Il libro consta fondamentalmente di due
parti: il reduce dopo la guerra, con la fatica, anzi l'impossibilità
di rientrare in una vita “normale” (cosa sia poi la normalità
sarebbe tutto da esplorare …), che trova nei commilitoni ed in
altri reduci come lui una certa forma di affetto, se
non altro di comprensione, cosa invece mancante del tutto da parte
della società civile; argomento, questo, sviscerato più e più volte da molti
film americani sui reduci del Vietnam.
La seconda parte, o meglio un lungo
intermezzo, è un intervallo nella selvaggia, dura ma assai familiare
Siberia, a casa del nonno del protagonista, dove potrà recuperare
serenità e coscienza di sé.
Purtroppo sono due parti un po' slegate
tra loro, che non decollano decisamente né l'una né l'altra.
Si aspetta che succeda qualcosa ed invece le pagine scorrono stanche, senza nerbo, senza la tensione dei due libri precedenti.

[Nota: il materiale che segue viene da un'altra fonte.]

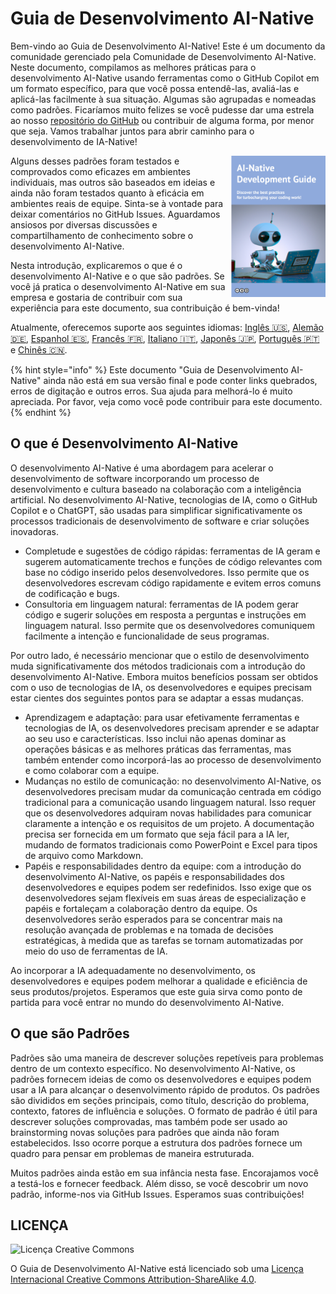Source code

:# Guia de Desenvolvimento AI-Native

Bem-vindo ao Guia de Desenvolvimento AI-Native!
Este é um documento da comunidade gerenciado pela Comunidade de Desenvolvimento AI-Native.
Neste documento, compilamos as melhores práticas para o desenvolvimento AI-Native usando ferramentas como o GitHub Copilot em um formato específico, para que você possa entendê-las, avaliá-las e aplicá-las facilmente à sua situação.
Algumas são agrupadas e nomeadas como padrões.
Ficaríamos muito felizes se você pudesse dar uma estrela ao nosso [repositório do GitHub](https://github.com/AI-Native-Development/docs) ou contribuir de alguma forma, por menor que seja. Vamos trabalhar juntos para abrir caminho para o desenvolvimento de IA-Native!

<img align="right" src="../../top.png" title="AI Native Development Guide" width="30%">

Alguns desses padrões foram testados e comprovados como eficazes em ambientes individuais, mas outros são baseados em ideias e ainda não foram testados quanto à eficácia em ambientes reais de equipe.
Sinta-se à vontade para deixar comentários no GitHub Issues.
Aguardamos ansiosos por diversas discussões e compartilhamento de conhecimento sobre o desenvolvimento AI-Native.

Nesta introdução, explicaremos o que é o desenvolvimento AI-Native e o que são padrões.
Se você já pratica o desenvolvimento AI-Native em sua empresa e gostaria de contribuir com sua experiência para este documento, sua contribuição é bem-vinda!

Atualmente, oferecemos suporte aos seguintes idiomas: [Inglês 🇺🇸](https://ai-native-development.gitbook.io/docs/), [Alemão 🇩🇪](https://ai-native-development.gitbook.io/docs/v/de/), [Espanhol 🇪🇸](https://ai-native-development.gitbook.io/docs/v/es/), [Francês 🇫🇷](https://ai-native-development.gitbook.io/docs/v/fr/), [Italiano 🇮🇹](https://ai-native-development.gitbook.io/docs/v/it/), [Japonês 🇯🇵](https://ai-native-development.gitbook.io/docs/v/ja/), [Português 🇵🇹](https://ai-native-development.gitbook.io/docs/v/pt/) e [Chinês 🇨🇳](https://ai-native-development.gitbook.io/docs/v/zh/).

{% hint style="info" %}
Este documento "Guia de Desenvolvimento AI-Native" ainda não está em sua versão final e pode conter links quebrados, erros de digitação e outros erros.
Sua ajuda para melhorá-lo é muito apreciada.
Por favor, veja como você pode contribuir para este documento.
{% endhint %}

## O que é Desenvolvimento AI-Native

O desenvolvimento AI-Native é uma abordagem para acelerar o desenvolvimento de software incorporando um processo de desenvolvimento e cultura baseado na colaboração com a inteligência artificial.
No desenvolvimento AI-Native, tecnologias de IA, como o GitHub Copilot e o ChatGPT, são usadas para simplificar significativamente os processos tradicionais de desenvolvimento de software e criar soluções inovadoras.

* Completude e sugestões de código rápidas: ferramentas de IA geram e sugerem automaticamente trechos e funções de código relevantes com base no código inserido pelos desenvolvedores.
Isso permite que os desenvolvedores escrevam código rapidamente e evitem erros comuns de codificação e bugs.
* Consultoria em linguagem natural: ferramentas de IA podem gerar código e sugerir soluções em resposta a perguntas e instruções em linguagem natural.
Isso permite que os desenvolvedores comuniquem facilmente a intenção e funcionalidade de seus programas.

Por outro lado, é necessário mencionar que o estilo de desenvolvimento muda significativamente dos métodos tradicionais com a introdução do desenvolvimento AI-Native.
Embora muitos benefícios possam ser obtidos com o uso de tecnologias de IA, os desenvolvedores e equipes precisam estar cientes dos seguintes pontos para se adaptar a essas mudanças.

* Aprendizagem e adaptação: para usar efetivamente ferramentas e tecnologias de IA, os desenvolvedores precisam aprender e se adaptar ao seu uso e características.
Isso inclui não apenas dominar as operações básicas e as melhores práticas das ferramentas, mas também entender como incorporá-las ao processo de desenvolvimento e como colaborar com a equipe.
* Mudanças no estilo de comunicação: no desenvolvimento AI-Native, os desenvolvedores precisam mudar da comunicação centrada em código tradicional para a comunicação usando linguagem natural.
Isso requer que os desenvolvedores adquiram novas habilidades para comunicar claramente a intenção e os requisitos de um projeto.
A documentação precisa ser fornecida em um formato que seja fácil para a IA ler, mudando de formatos tradicionais como PowerPoint e Excel para tipos de arquivo como Markdown.
* Papéis e responsabilidades dentro da equipe: com a introdução do desenvolvimento AI-Native, os papéis e responsabilidades dos desenvolvedores e equipes podem ser redefinidos.
Isso exige que os desenvolvedores sejam flexíveis em suas áreas de especialização e papéis e fortaleçam a colaboração dentro da equipe.
Os desenvolvedores serão esperados para se concentrar mais na resolução avançada de problemas e na tomada de decisões estratégicas, à medida que as tarefas se tornam automatizadas por meio do uso de ferramentas de IA.

Ao incorporar a IA adequadamente no desenvolvimento, os desenvolvedores e equipes podem melhorar a qualidade e eficiência de seus produtos/projetos.
Esperamos que este guia sirva como ponto de partida para você entrar no mundo do desenvolvimento AI-Native.

## O que são Padrões

Padrões são uma maneira de descrever soluções repetíveis para problemas dentro de um contexto específico.
No desenvolvimento AI-Native, os padrões fornecem ideias de como os desenvolvedores e equipes podem usar a IA para alcançar o desenvolvimento rápido de produtos.
Os padrões são divididos em seções principais, como título, descrição do problema, contexto, fatores de influência e soluções.
O formato de padrão é útil para descrever soluções comprovadas, mas também pode ser usado ao brainstorming novas soluções para padrões que ainda não foram estabelecidos.
Isso ocorre porque a estrutura dos padrões fornece um quadro para pensar em problemas de maneira estruturada.

Muitos padrões ainda estão em sua infância nesta fase.
Encorajamos você a testá-los e fornecer feedback.
Além disso, se você descobrir um novo padrão, informe-nos via GitHub Issues.
Esperamos suas contribuições!

## LICENÇA

![Licença Creative Commons](https://i.creativecommons.org/l/by-sa/4.0/88x31.png)

O Guia de Desenvolvimento AI-Native está licenciado sob uma [Licença Internacional Creative Commons Attribution-ShareAlike 4.0](http://creativecommons.org/licenses/by-sa/4.0/).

Sembra di leggere uno scrittore annoiato da una narrazione ripetitiva, quasi come se a Lilin non
interessasse più parlare di questi argomenti ma dovesse comunque
chiudere il discorso.
Penso che se l'autore vorrà continuare
a scrivere, dovrà mutare registro, argomenti e punti di vista,
altrimenti rischia di rimanere per sempre inchiodato alla sua
educazione siberiana, di cui aspetto fremente la versione
cinematografica che sta ultimando Gabriele Salvatores con
nientepropriodimenochè John Malcovich.